Il y avait une sourde rancœur dans la voix.

— Très beau, Victor…

— Vous êtes très belle, Éva…

— Comme un bibelot cassé…

— Je vous ai déjà demandé d’oublier votre infirmité…

— Excusez-moi.

Elle a tapoté les roues de son fauteuil.

— Seulement comme pense-bête on ne fait pas mieux, vous savez !

J’ai souri.

— Alors, d’accord, on se mariera ?

— Quand ?

— Dans quelque temps, il serait plus convenable d’attendre que votre deuil ait cessé.

— Vous croyez sérieusement qu’un deuil peut cesser ?

Il y a eu brusquement des larmes sur ses joues. J’ai tiré mon mouchoir et les ai épongées délicatement. Je ne pouvais pas tout lui dire ! Je préférais lui voir pleurer sa sœur que de lui apprendre à haïr une morte.

CHAPITRE XV

La cérémonie a eu lieu deux mois plus tard dans ce qu’il est convenu d’appeler « la plus stricte intimité ».

Nous sommes allés seuls à l’église et à la mairie où nos témoins ont été réquisitionnés sur place.

Vous dire que dans l’intervalle je n’ai pas été tenté de ficher le camp serait vous mentir. Combien de fois ne me suis-je pas rabâché les mêmes mots : « Tu es jeune, Victor, tu es beau… Tu ne vas pas t’enchaîner à une infirme ! ».

« C’est de la folie ! Tu n’as pas le droit de faire ça ! Le mariage, c’est autre chose qu’une bonne action. C’est fait pour sanctifier un amour, pour lui donner un prolongement… Comment peux-tu accepter la stérilité d’une pareille union ! »
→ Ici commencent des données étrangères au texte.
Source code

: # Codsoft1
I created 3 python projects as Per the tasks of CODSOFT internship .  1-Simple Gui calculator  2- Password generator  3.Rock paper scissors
Plusieurs fois, la nuit, j’ai bouclé mes valises et ouvert la porte de ma chambre… Pourtant, à la dernière minute, quelque chose me retenait… Et ce n’était jamais la même chose… Tantôt je restais parce que les grillons aiguisaient leurs élytres dans le thym de la colline ; tantôt parce que le vent faisait crier les ferrures du portique… Ou bien, simplement, à cause de ce profond soupir qu’exhalait la maison endormie…

À la fin, j’ai compris qu’il était vain de s’insurger.

* * *

En regagnant la propriété, au volant de la voiture, je surveillais « ma femme » du coin de l’œil. Elle se tenait bien droite à mes côtés, soucieuse de ne pas perdre l’équilibre dans les virages. Un sourire heureux l’embellissait encore.

J’en voulais à la Fatalité de l’avoir rendue impotente. Sans cette infirmité, elle eût été la plus belle fille de la Côte d’Azur. Je l’imaginais en maillot de bain, courant sur la plage…

Maintenant que nous étions mariés, j’éprouvais un gros soulagement. Le plus dur, lorsqu’on prend une décision de cette importance, c’est la période précédant l’exécution… Ensuite, on est devant le fait accompli et tout devient extrêmement simple. Bon, j’étais marié à une belle infirme… J’acceptais…

Cette fille, je l’avais soustraite à la mort au péril de ma vie. Je ne pouvais pas faire autrement que de la garder pour moi !

On est lié aux gens qu’on sauve. Donner la vie ou la conserver sont des actes incalculables qui soudent les individus.

La grille était restée ouverte. Je l’ai franchie en souplesse et j’ai remonté l’allée principale jusqu’au perron. Puis je suis descendu et j’ai contourné la voiture pour prendre Ève dans mes bras. C’est elle-même qui a ouvert la portière ; je n’ai eu qu’à me pencher pour la saisir. Elle s’est plaquée contre moi. Tandis que je gravissais les marches elle m’a embrassé. Ses lèvres étaient fraîches et son souffle parfumé. Depuis nos fiançailles, c’était le premier baiser que nous échangions. Ce contact charnel m’a fait songer… au reste.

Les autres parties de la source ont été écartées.